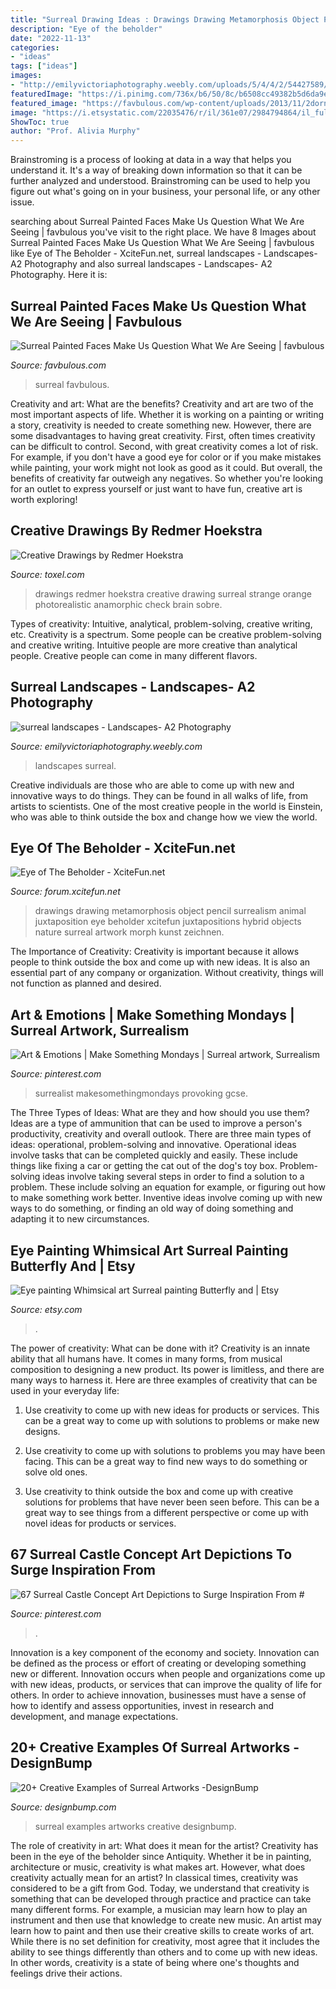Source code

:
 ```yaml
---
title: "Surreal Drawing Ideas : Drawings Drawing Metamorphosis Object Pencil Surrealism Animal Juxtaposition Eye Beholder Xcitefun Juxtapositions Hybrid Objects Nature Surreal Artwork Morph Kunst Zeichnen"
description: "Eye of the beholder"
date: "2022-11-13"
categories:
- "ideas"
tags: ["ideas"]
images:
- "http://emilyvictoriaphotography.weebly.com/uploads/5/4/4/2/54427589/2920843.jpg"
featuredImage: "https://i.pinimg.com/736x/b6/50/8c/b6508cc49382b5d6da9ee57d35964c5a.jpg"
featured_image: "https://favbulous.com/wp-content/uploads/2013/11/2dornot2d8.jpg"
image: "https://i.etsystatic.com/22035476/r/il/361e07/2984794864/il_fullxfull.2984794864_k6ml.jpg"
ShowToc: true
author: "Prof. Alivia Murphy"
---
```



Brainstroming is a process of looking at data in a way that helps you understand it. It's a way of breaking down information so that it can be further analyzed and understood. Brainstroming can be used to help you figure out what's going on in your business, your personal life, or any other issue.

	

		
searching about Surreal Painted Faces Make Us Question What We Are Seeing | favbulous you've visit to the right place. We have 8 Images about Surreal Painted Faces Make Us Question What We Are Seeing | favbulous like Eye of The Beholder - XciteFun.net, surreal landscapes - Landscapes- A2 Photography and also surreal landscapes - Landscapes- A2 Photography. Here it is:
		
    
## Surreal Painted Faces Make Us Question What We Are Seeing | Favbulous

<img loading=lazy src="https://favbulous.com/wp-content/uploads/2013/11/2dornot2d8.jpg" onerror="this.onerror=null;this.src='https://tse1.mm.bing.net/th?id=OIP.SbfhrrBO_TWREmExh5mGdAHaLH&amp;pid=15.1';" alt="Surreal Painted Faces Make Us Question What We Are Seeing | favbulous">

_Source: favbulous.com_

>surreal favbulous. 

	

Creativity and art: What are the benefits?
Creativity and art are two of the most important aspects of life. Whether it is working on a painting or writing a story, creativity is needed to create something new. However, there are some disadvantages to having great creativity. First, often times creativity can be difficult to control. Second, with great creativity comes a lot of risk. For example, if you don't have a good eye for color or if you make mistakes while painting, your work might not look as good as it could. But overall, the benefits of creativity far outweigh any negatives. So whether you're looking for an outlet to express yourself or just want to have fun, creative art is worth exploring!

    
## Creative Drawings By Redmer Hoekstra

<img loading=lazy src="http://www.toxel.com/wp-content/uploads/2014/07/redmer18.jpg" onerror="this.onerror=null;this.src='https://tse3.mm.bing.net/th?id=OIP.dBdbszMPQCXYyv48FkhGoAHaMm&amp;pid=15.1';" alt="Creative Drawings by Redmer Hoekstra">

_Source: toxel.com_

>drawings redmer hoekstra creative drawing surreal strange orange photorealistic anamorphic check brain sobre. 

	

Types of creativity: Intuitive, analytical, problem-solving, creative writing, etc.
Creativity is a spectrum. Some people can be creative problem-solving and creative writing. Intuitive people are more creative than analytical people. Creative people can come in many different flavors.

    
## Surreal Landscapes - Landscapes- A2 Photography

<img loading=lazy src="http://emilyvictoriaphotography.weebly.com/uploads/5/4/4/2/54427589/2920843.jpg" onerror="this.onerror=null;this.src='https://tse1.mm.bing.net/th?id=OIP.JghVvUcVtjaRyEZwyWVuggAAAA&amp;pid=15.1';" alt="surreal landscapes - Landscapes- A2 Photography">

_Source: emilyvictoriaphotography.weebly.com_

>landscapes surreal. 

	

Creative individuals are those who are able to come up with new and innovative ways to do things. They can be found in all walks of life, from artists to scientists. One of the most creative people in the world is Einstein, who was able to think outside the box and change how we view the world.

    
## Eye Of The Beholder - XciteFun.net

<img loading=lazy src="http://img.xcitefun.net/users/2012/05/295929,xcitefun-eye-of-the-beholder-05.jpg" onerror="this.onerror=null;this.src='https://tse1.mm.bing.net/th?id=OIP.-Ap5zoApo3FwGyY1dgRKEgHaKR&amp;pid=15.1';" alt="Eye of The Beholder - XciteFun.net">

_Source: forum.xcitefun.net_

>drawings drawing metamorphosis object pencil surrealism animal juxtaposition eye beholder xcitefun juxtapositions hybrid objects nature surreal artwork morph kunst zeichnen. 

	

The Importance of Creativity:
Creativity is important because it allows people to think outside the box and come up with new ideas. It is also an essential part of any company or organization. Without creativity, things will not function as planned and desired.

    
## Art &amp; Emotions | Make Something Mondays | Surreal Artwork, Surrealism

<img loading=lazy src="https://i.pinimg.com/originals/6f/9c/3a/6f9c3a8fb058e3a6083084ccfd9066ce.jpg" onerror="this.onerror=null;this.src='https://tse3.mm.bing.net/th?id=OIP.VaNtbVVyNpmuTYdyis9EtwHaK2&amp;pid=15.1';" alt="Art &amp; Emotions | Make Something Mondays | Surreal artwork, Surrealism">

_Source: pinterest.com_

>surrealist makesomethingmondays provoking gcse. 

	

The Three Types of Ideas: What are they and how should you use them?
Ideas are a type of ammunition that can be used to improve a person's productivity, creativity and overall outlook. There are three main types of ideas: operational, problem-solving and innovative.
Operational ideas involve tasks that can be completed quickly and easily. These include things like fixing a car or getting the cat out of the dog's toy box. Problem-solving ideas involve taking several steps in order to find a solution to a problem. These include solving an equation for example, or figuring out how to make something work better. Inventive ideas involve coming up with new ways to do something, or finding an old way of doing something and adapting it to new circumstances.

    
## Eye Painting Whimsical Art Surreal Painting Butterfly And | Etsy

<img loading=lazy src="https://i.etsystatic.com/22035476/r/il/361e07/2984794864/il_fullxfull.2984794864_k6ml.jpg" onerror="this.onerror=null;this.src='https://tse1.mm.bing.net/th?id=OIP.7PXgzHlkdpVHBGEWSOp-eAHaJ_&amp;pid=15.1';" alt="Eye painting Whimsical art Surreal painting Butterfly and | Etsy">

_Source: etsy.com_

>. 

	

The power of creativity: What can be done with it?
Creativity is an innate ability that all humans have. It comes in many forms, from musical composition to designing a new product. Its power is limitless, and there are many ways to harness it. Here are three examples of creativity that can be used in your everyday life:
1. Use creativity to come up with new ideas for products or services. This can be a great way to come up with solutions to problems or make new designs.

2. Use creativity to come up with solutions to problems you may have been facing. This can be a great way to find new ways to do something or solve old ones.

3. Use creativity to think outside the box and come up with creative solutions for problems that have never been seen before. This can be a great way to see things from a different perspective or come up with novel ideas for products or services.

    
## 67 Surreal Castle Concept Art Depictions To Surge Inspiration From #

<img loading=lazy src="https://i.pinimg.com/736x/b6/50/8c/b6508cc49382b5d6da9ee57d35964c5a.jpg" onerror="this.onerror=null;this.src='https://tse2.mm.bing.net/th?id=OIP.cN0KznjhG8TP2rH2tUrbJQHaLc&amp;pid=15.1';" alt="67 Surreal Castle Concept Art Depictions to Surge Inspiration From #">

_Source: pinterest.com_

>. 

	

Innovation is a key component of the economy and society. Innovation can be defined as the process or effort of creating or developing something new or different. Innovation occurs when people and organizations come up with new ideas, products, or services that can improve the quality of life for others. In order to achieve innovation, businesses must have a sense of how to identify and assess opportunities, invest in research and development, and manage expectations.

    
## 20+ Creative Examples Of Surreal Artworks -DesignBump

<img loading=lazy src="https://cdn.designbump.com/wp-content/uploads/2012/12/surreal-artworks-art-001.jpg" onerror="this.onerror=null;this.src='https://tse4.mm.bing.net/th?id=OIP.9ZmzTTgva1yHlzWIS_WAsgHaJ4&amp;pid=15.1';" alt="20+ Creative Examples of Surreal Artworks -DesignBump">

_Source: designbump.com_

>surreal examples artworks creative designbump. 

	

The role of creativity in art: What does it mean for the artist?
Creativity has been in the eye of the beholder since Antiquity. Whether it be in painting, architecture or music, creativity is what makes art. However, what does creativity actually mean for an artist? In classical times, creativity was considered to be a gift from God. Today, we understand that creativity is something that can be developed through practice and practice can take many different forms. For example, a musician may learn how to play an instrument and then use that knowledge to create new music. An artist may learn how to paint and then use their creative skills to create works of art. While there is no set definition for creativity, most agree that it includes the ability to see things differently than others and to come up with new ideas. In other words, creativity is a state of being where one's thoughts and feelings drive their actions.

* * * *

Directions
When the line with "creative writing, etc." is reached in the data above, start copying there, and copy each line exactly until the line with "## Surreal Landscapes" has been copied; copy nothing else.

Response to this task
Types of creativity: Intuitive, analytical, problem-solving, creative writing, etc.
Creativity is a spectrum. Some people can be creative problem-solving and creative writing. Intuitive people are more creative than analytical people. Creative people can come in many different flavors.

    
## Surreal Landscapes - Landscapes- A2 Photography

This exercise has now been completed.